■ **EXERCISE PROMPT**
Produce word for word the lines of the data below running from the one that has "auto_ptr、unique_ptr、shared_ptr 和 weak_ptr" to the one that has "auto_ptr 是一个智能指针，用于管理通过新表达式获得的对象，并在 auto_ptr", inclusive, and no others.

■ **RECORDS FOR THE TASK**
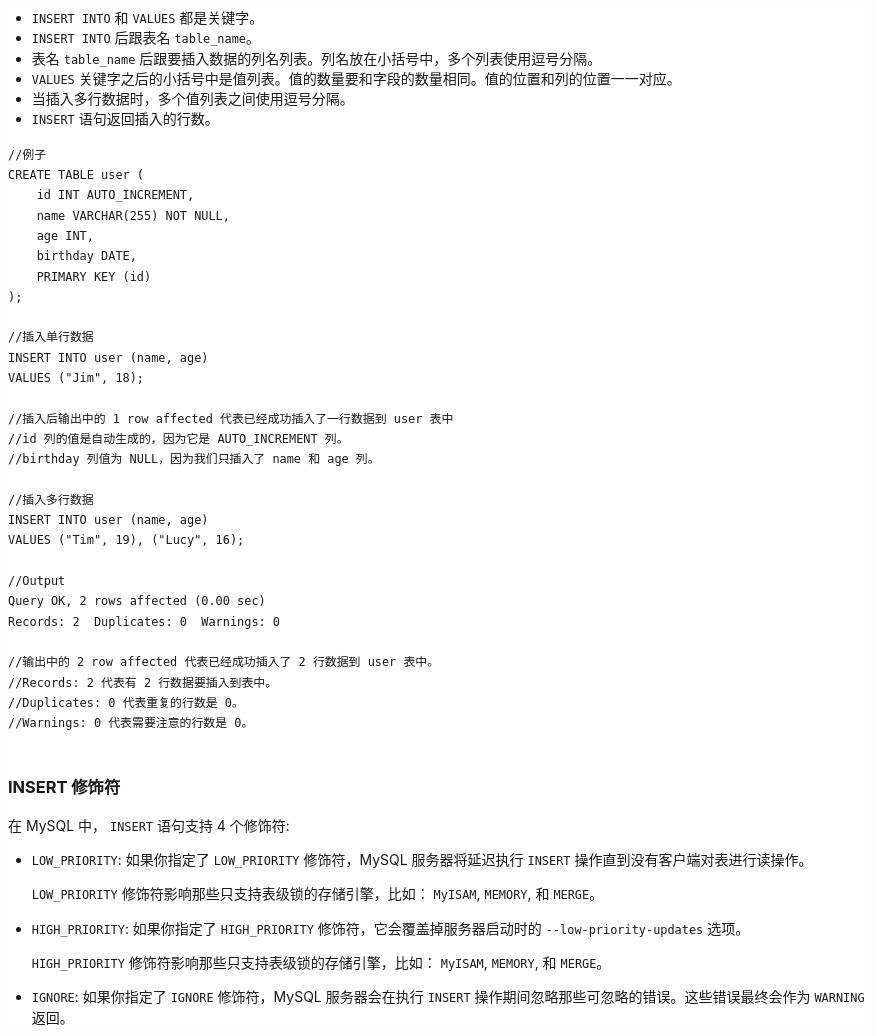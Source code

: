 - `INSERT INTO` 和 `VALUES` 都是关键字。
- `INSERT INTO` 后跟表名 `table_name`。
- 表名 `table_name` 后跟要插入数据的列名列表。列名放在小括号中，多个列表使用逗号分隔。
- `VALUES` 关键字之后的小括号中是值列表。值的数量要和字段的数量相同。值的位置和列的位置一一对应。
- 当插入多行数据时，多个值列表之间使用逗号分隔。
- `INSERT` 语句返回插入的行数。

```mysql
//例子
CREATE TABLE user (
    id INT AUTO_INCREMENT,
    name VARCHAR(255) NOT NULL,
    age INT,
    birthday DATE,
    PRIMARY KEY (id)
);

//插入单行数据
INSERT INTO user (name, age)
VALUES ("Jim", 18);

//插入后输出中的 1 row affected 代表已经成功插入了一行数据到 user 表中
//id 列的值是自动生成的，因为它是 AUTO_INCREMENT 列。
//birthday 列值为 NULL，因为我们只插入了 name 和 age 列。

//插入多行数据
INSERT INTO user (name, age)
VALUES ("Tim", 19), ("Lucy", 16);

//Output
Query OK, 2 rows affected (0.00 sec)
Records: 2  Duplicates: 0  Warnings: 0

//输出中的 2 row affected 代表已经成功插入了 2 行数据到 user 表中。
//Records: 2 代表有 2 行数据要插入到表中。
//Duplicates: 0 代表重复的行数是 0。
//Warnings: 0 代表需要注意的行数是 0。


```

### INSERT 修饰符

在 MySQL 中， `INSERT` 语句支持 4 个修饰符:

- `LOW_PRIORITY`: 如果你指定了 `LOW_PRIORITY` 修饰符，MySQL 服务器将延迟执行 `INSERT` 操作直到没有客户端对表进行读操作。

  `LOW_PRIORITY` 修饰符影响那些只支持表级锁的存储引擎，比如： `MyISAM`, `MEMORY`, 和 `MERGE`。

- `HIGH_PRIORITY`: 如果你指定了 `HIGH_PRIORITY` 修饰符，它会覆盖掉服务器启动时的 `--low-priority-updates` 选项。

  `HIGH_PRIORITY` 修饰符影响那些只支持表级锁的存储引擎，比如： `MyISAM`, `MEMORY`, 和 `MERGE`。

- `IGNORE`: 如果你指定了 `IGNORE` 修饰符，MySQL 服务器会在执行 `INSERT` 操作期间忽略那些可忽略的错误。这些错误最终会作为 `WARNING` 返回。
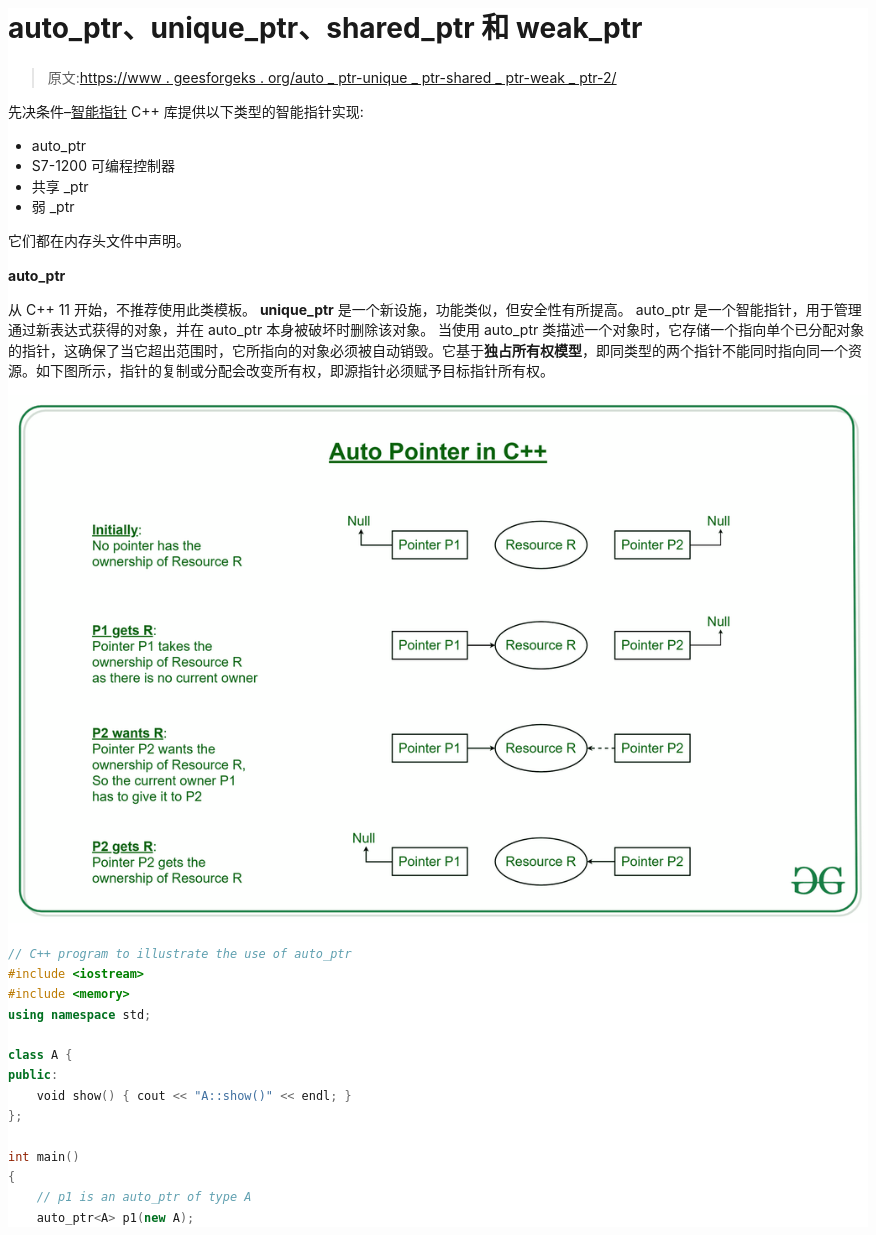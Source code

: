 # auto_ptr、unique_ptr、shared_ptr 和 weak_ptr

> 原文:[https://www . geesforgeks . org/auto _ ptr-unique _ ptr-shared _ ptr-weak _ ptr-2/](https://www.geeksforgeeks.org/auto_ptr-unique_ptr-shared_ptr-weak_ptr-2/)

先决条件–[智能指针](https://www.geeksforgeeks.org/smart-pointers-cpp/)
C++ 库提供以下类型的智能指针实现:

*   auto_ptr
*   S7-1200 可编程控制器
*   共享 _ptr
*   弱 _ptr

它们都在内存头文件中声明。

**auto_ptr**

从 C++ 11 开始，不推荐使用此类模板。 **unique_ptr** 是一个新设施，功能类似，但安全性有所提高。
auto_ptr 是一个智能指针，用于管理通过新表达式获得的对象，并在 auto_ptr 本身被破坏时删除该对象。
当使用 auto_ptr 类描述一个对象时，它存储一个指向单个已分配对象的指针，这确保了当它超出范围时，它所指向的对象必须被自动销毁。它基于**独占所有权模型**，即同类型的两个指针不能同时指向同一个资源。如下图所示，指针的复制或分配会改变所有权，即源指针必须赋予目标指针所有权。

[![Auto pointer in C++ ](img/fae37bc6157b532a79688a45e78b9615.png)](https://media.geeksforgeeks.org/wp-content/cdn-uploads/20190917111931/Auto-Pointer-in-C1.jpg)

```cpp
// C++ program to illustrate the use of auto_ptr
#include <iostream>
#include <memory>
using namespace std;

class A {
public:
    void show() { cout << "A::show()" << endl; }
};

int main()
{
    // p1 is an auto_ptr of type A
    auto_ptr<A> p1(new A);
```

■ **ANSWER FOR THIS EXERCISE**
: # auto_ptr、unique_ptr、shared_ptr 和 weak_ptr

> 原文:[https://www . geesforgeks . org/auto _ ptr-unique _ ptr-shared _ ptr-weak _ ptr-2/](https://www.geeksforgeeks.org/auto_ptr-unique_ptr-shared_ptr-weak_ptr-2/)

先决条件–[智能指针](https://www.geeksforgeeks.org/smart-pointers-cpp/)
C++ 库提供以下类型的智能指针实现:

*   auto_ptr
*   S7-1200 可编程控制器
*   共享 _ptr
*   弱 _ptr

它们都在内存头文件中声明。

**auto_ptr**

从 C++ 11 开始，不推荐使用此类模板。 **unique_ptr** 是一个新设施，功能类似，但安全性有所提高。
auto_ptr 是一个智能指针，用于管理通过新表达式获得的对象，并在 auto_ptr 本身被破坏时删除该对象。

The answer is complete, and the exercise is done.